--- Listed records Enclosed Below ---
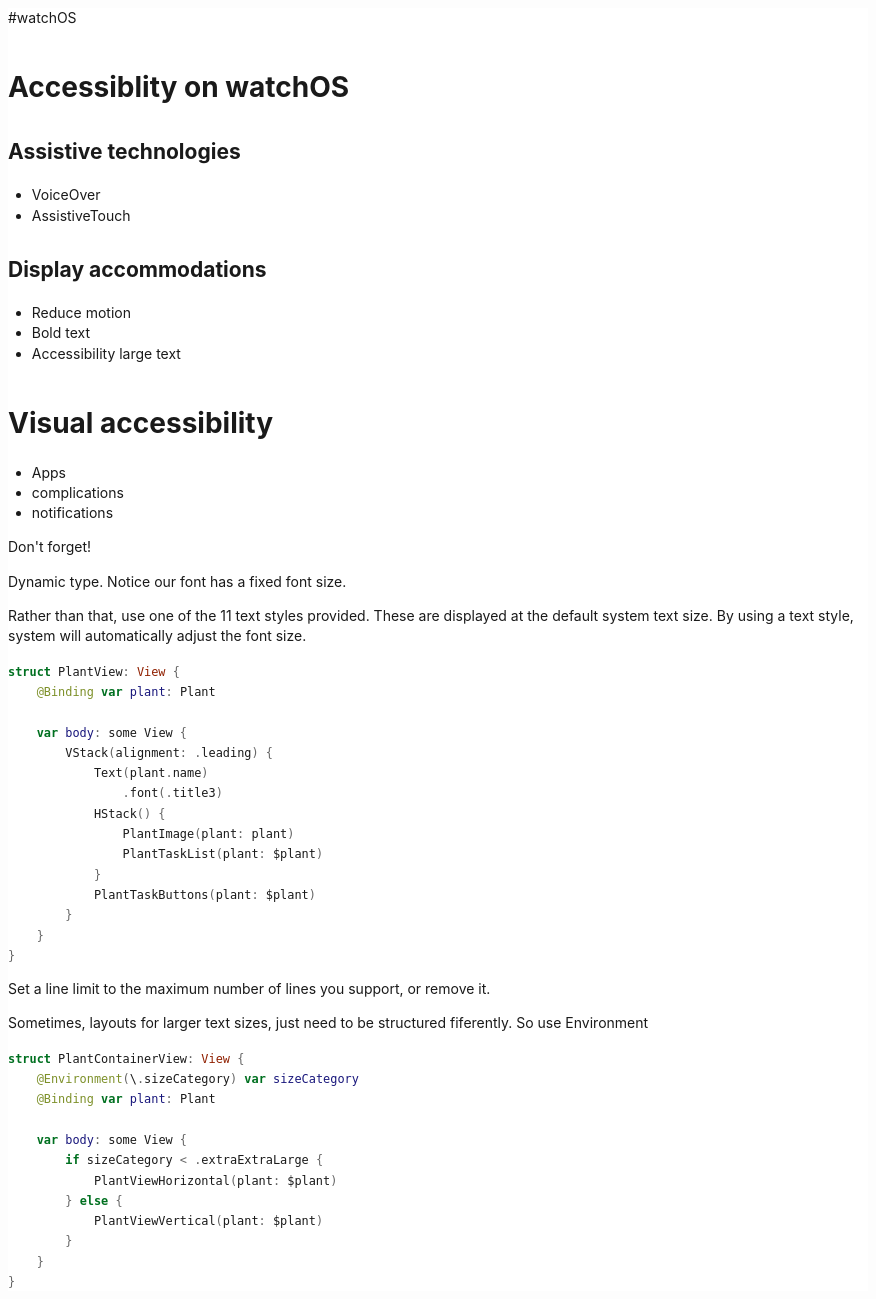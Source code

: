 #watchOS 

# Accessiblity on watchOS
## Assistive technologies
* VoiceOver
* AssistiveTouch

## Display accommodations
* Reduce motion
* Bold text
* Accessibility large text


# Visual accessibility
* Apps
* complications
* notifications

Don't forget!

Dynamic type.  Notice our font has a fixed font size.

Rather than that, use one of the 11 text styles provided.  These are displayed at the default system text size.  By using a text style, system will automatically adjust the font size.

```swift
struct PlantView: View {
    @Binding var plant: Plant
    
    var body: some View {
        VStack(alignment: .leading) {
            Text(plant.name)
                .font(.title3)
            HStack() {
                PlantImage(plant: plant)
                PlantTaskList(plant: $plant)
            }
            PlantTaskButtons(plant: $plant)
        }
    }
}
```

Set a line limit to the maximum number of lines you support, or remove it.  

Sometimes, layouts for larger text sizes, just need to be structured fiferently.  So use Environment
```swift
struct PlantContainerView: View {
    @Environment(\.sizeCategory) var sizeCategory
    @Binding var plant: Plant
    
    var body: some View {
        if sizeCategory < .extraExtraLarge {
            PlantViewHorizontal(plant: $plant)
        } else {
            PlantViewVertical(plant: $plant)
        }
    }
}
```

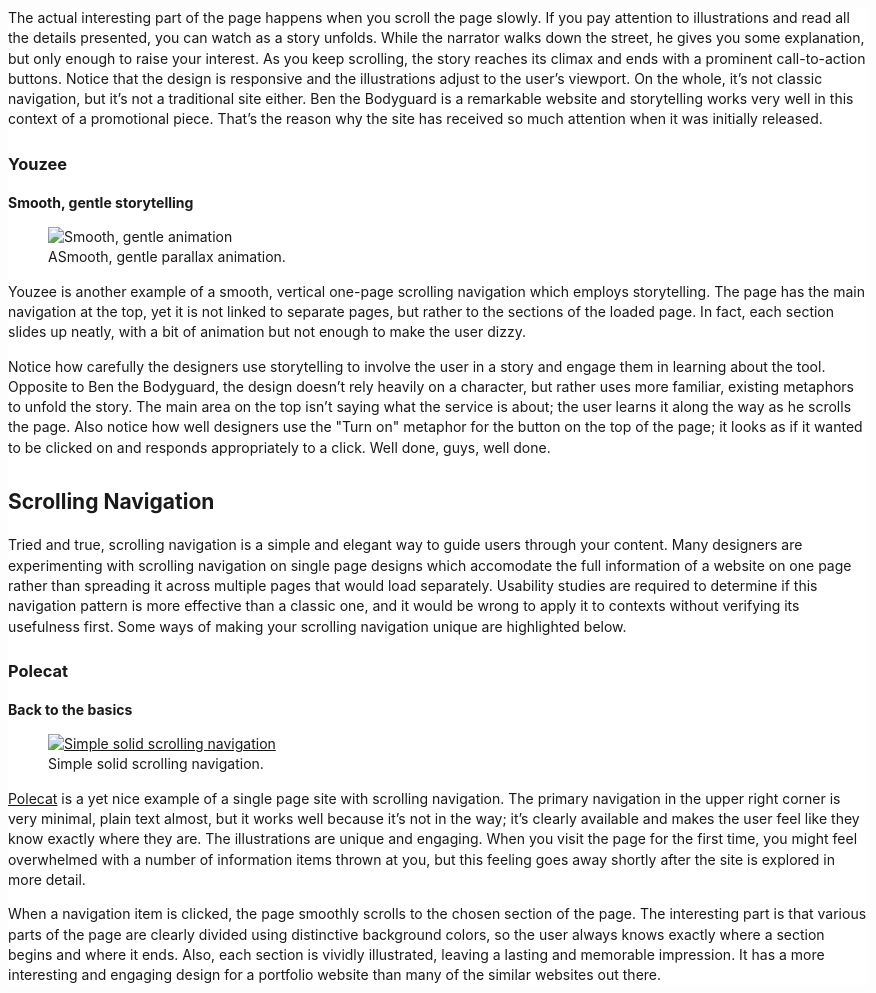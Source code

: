 The actual interesting part of the page happens when you scroll the page slowly. If you pay attention to illustrations and read all the details presented, you can watch as a story unfolds. While the narrator walks down the street, he gives you some explanation, but only enough to raise your interest. As you keep scrolling, the story reaches its climax and ends with a prominent call-to-action buttons. Notice that the design is responsive and the illustrations adjust to the user’s viewport. On the whole, it’s not classic navigation, but it’s not a traditional site either. Ben the Bodyguard is a remarkable website and storytelling works very well in this context of a promotional piece. That’s the reason why the site has received so much attention when it was initially released.

### Youzee

**Smooth, gentle storytelling**

<figure><img class="93634" src="https://archive.smashing.media/assets/344dbf88-fdf9-42bb-adb4-46f01eedd629/a8ea16dc-0886-4ee7-b5e2-5a061c023e28/youzee.com-2011-3-11-16_21_26" alt="Smooth, gentle animation" width="500" height="459" /><figcaption>ASmooth, gentle parallax animation.</figcaption></figure>

Youzee is another example of a smooth, vertical one-page scrolling navigation which employs storytelling. The page has the main navigation at the top, yet it is not linked to separate pages, but rather to the sections of the loaded page. In fact, each section slides up neatly, with a bit of animation but not enough to make the user dizzy.

Notice how carefully the designers use storytelling to involve the user in a story and engage them in learning about the tool. Opposite to Ben the Bodyguard, the design doesn’t rely heavily on a character, but rather uses more familiar, existing metaphors to unfold the story. The main area on the top isn’t saying what the service is about; the user learns it along the way as he scrolls the page. Also notice how well designers use the "Turn on" metaphor for the button on the top of the page; it looks as if it wanted to be clicked on and responds appropriately to a click. Well done, guys, well done.

## Scrolling Navigation

Tried and true, scrolling navigation is a simple and elegant way to guide users through your content. Many designers are experimenting with scrolling navigation on single page designs which accomodate the full information of a website on one page rather than spreading it across multiple pages that would load separately. Usability studies are required to determine if this navigation pattern is more effective than a classic one, and it would be wrong to apply it to contexts without verifying its usefulness first. Some ways of making your scrolling navigation unique are highlighted below.

### Polecat

**Back to the basics**

<figure><a href="https://ipolecat.com/"><img class="93612" src="https://archive.smashing.media/assets/344dbf88-fdf9-42bb-adb4-46f01eedd629/8e19c925-fced-41bf-99bb-77b2df705ba7/ipolecat.com-2011-3-11-16_28_16" alt="Simple solid scrolling navigation" width="500" height="792" /></a><figcaption>Simple solid scrolling navigation.</figcaption></figure>

<a href="https://ipolecat.com/">Polecat</a> is a yet nice example of a single page site with scrolling navigation. The primary navigation in the upper right corner is very minimal, plain text almost, but it works well because it’s not in the way; it’s clearly available and makes the user feel like they know exactly where they are. The illustrations are unique and engaging. When you visit the page for the first time, you might feel overwhelmed with a number of information items thrown at you, but this feeling goes away shortly after the site is explored in more detail.

When a navigation item is clicked, the page smoothly scrolls to the chosen section of the page. The interesting part is that various parts of the page are clearly divided using distinctive background colors, so the user always knows exactly where a section begins and where it ends. Also, each section is vividly illustrated, leaving a lasting and memorable impression. It has a more interesting and engaging design for a portfolio website than many of the similar websites out there.
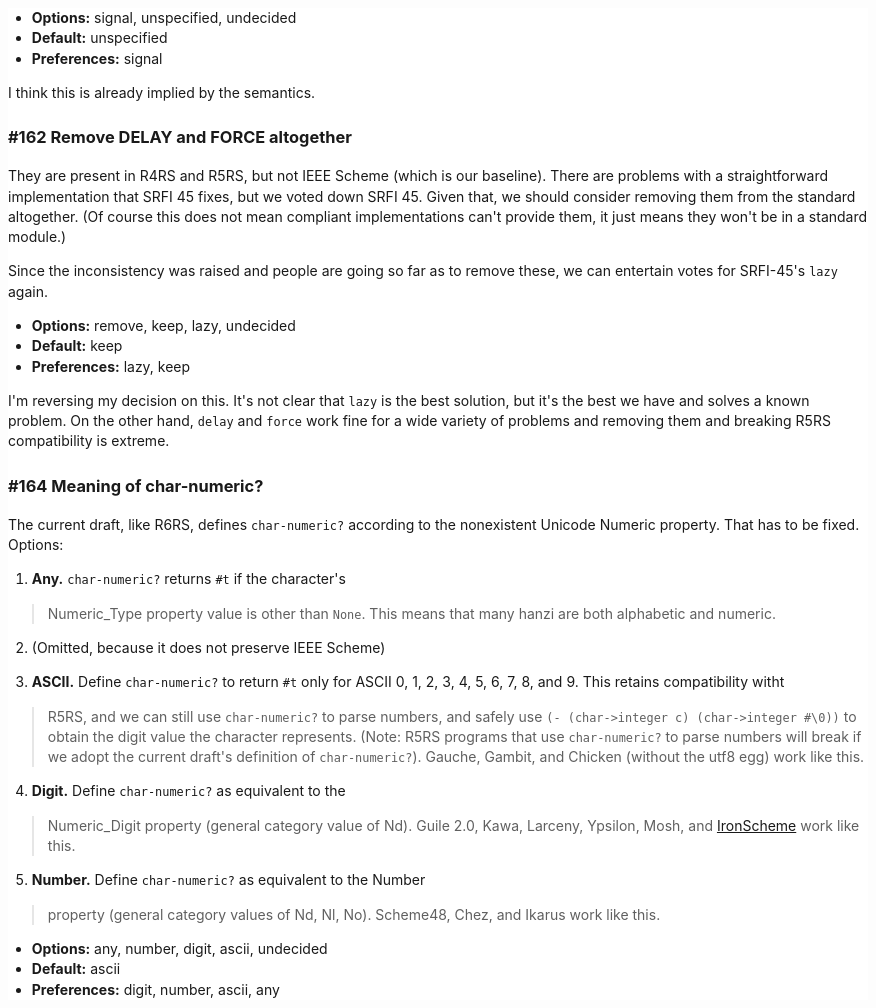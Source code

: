 * **Options:** signal, unspecified, undecided
* **Default:** unspecified
* **Preferences:** signal

I think this is already implied by the semantics.

### #162 Remove DELAY and FORCE altogether

They are present in R4RS and R5RS, but not IEEE Scheme (which is our
baseline).  There are problems with a straightforward implementation
that SRFI 45 fixes, but we voted down SRFI 45.  Given that, we should
consider removing them from the standard altogether.  (Of course this
does not mean compliant implementations can't provide them, it just
means they won't be in a standard module.)

Since the inconsistency was raised and people are going so far as
to remove these, we can entertain votes for SRFI-45's `lazy` again.

* **Options:** remove, keep, lazy, undecided
* **Default:** keep
* **Preferences:** lazy, keep

I'm reversing my decision on this.  It's not clear that `lazy` is the
best solution, but it's the best we have and solves a known problem.
On the other hand, `delay` and `force` work fine for a wide variety of
problems and removing them and breaking R5RS compatibility is extreme.

### #164 Meaning of char-numeric?

The current draft, like R6RS, defines `char-numeric?` according to the
nonexistent Unicode Numeric property.  That has to be fixed.  Options:

1. **Any.** `char-numeric?` returns `#t` if the character's
> Numeric_Type property value is other than `None`.  This means that
> many hanzi are both alphabetic and numeric.

2. (Omitted, because it does not preserve IEEE Scheme)

3. **ASCII.** Define `char-numeric?` to return `#t` only for ASCII
0, 1, 2, 3, 4, 5, 6, 7, 8, and 9.  This retains compatibility witht
> R5RS, and we can still use `char-numeric?` to parse numbers, and
> safely use `(- (char->integer c) (char->integer #\0))` to obtain the
> digit value the character represents.  (Note: R5RS programs that use
> `char-numeric?` to parse numbers will break if we adopt the current
> draft's definition of `char-numeric?`).  Gauche, Gambit, and Chicken
> (without the utf8 egg) work like this.

4. **Digit.** Define `char-numeric?` as equivalent to the
> Numeric_Digit property (general category value of Nd).  Guile 2.0,
> Kawa, Larceny, Ypsilon, Mosh, and [IronScheme](IronScheme.md) work like this.

5. **Number.** Define `char-numeric?` as equivalent to the Number
> property (general category values of Nd, Nl, No).  Scheme48, Chez,
> and Ikarus work like this.

* **Options:** any, number, digit, ascii, undecided
* **Default:** ascii
* **Preferences:** digit, number, ascii, any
--- End of Enclosed Listed records ---
» **Exercise brief**
Set the lines above down again, word for word, from the first through the one containing "fixed font size."; pictures excluded.

» **Written answer**
Source code

: #watchOS 

# Accessiblity on watchOS
## Assistive technologies
* VoiceOver
* AssistiveTouch

## Display accommodations
* Reduce motion
* Bold text
* Accessibility large text


# Visual accessibility
* Apps
* complications
* notifications

Don't forget!

Dynamic type.  Notice our font has a fixed font size.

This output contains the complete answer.